I was listening to a little run down on the 5 solas recently in which why Soli Deo Gloria was being described by a provided example. The example was that Luther took the latin word "vocaccio" (not sure about the spelling) which was a Catholic belief that only those in vocational ministry are called and applied it to the invisible church. I thought this was great and was wondering if anyone had any information/articles/resources for more reading on it. I hope this was a sufficient description. Luther's point was that all of life for every christian was for God's glory.
Thanks.

it sounds like VO-katch-E-O (the a is a short a as in "apple.")


----------



## Alan D. Strange (Jan 17, 2012)

In the church before the Reformation, "vocatio" (calling) was restricted, generally, to those who had a calling to serve in the regular (monastic) or secular (parish) clergy (though more broadly marriage or singleness were seen as callings). Luther and Calvin (and other Reformers) taught that not only do the religious (those who have taken "holy orders") have a calling, but so do the butcher, baker, and candlestick maker. All Christians have a calling to serve the Lord, some in the sacred sphere and some in the secular. 

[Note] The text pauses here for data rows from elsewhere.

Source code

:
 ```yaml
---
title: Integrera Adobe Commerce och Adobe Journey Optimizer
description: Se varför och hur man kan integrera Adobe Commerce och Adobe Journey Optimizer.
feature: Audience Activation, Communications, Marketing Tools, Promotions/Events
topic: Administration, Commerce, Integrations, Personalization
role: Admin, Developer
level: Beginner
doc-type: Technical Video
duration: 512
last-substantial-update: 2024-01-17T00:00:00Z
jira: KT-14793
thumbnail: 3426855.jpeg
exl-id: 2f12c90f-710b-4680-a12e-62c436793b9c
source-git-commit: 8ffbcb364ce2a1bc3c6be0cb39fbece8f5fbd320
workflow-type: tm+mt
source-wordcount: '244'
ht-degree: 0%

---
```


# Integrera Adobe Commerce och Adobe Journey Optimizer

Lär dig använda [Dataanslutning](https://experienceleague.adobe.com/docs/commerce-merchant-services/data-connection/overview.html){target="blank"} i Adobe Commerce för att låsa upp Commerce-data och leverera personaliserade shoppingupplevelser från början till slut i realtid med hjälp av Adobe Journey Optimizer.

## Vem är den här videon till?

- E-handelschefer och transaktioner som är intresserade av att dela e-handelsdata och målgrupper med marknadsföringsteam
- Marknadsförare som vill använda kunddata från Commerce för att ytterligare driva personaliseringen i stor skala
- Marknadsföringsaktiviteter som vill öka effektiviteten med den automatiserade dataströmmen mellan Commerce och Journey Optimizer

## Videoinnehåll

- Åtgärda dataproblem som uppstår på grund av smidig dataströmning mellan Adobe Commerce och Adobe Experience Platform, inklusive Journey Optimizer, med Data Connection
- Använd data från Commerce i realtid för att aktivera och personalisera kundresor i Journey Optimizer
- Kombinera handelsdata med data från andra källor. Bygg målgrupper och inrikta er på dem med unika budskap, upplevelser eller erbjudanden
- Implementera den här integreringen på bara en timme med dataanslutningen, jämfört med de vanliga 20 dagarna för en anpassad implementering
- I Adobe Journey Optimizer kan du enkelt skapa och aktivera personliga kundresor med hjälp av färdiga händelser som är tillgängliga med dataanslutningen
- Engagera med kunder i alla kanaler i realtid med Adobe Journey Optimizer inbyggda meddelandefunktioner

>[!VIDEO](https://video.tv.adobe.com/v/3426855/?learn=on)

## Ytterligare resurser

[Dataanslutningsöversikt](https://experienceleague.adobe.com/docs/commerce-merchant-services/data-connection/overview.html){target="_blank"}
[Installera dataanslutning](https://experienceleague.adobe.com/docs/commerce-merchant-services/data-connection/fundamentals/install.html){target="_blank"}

The calling of those who serve in the secular sphere, is as you note, to glorify God there, a particular application of Ephesians 6:5-9 and like passages. In fact, the word became so secularized after the Reformation that "vocation," a derivative, came simply to mean "job" for many people. 

Peace,
Alan


----------



## Pilgrim Standard (Jan 17, 2012)

Alan D. Strange said:


> In the church before the Reformation, "vocatio" (calling) was restricted, generally, to those who had a calling to serve in the regular (monastic) or secular (parish) clergy (though more broadly marriage or singleness were seen as callings). Luther and Calvin (and other Reformers) taught that not only do the religious (those who have taken "holy orders") have a calling, but so do the butcher, baker, and candlestick maker. All Christians have a calling to serve the Lord, some in the sacred sphere and some in the secular.
> 
> The calling of those who serve in the secular sphere, is as you note, to glorify God there, a particular application of Ephesians 6:5-9 and like passages. In fact, the word became so secularized after the Reformation that "vocation," a derivative, came simply to mean "job" for many people.



ok... that was just awesome... thanks Pastor Strange.


----------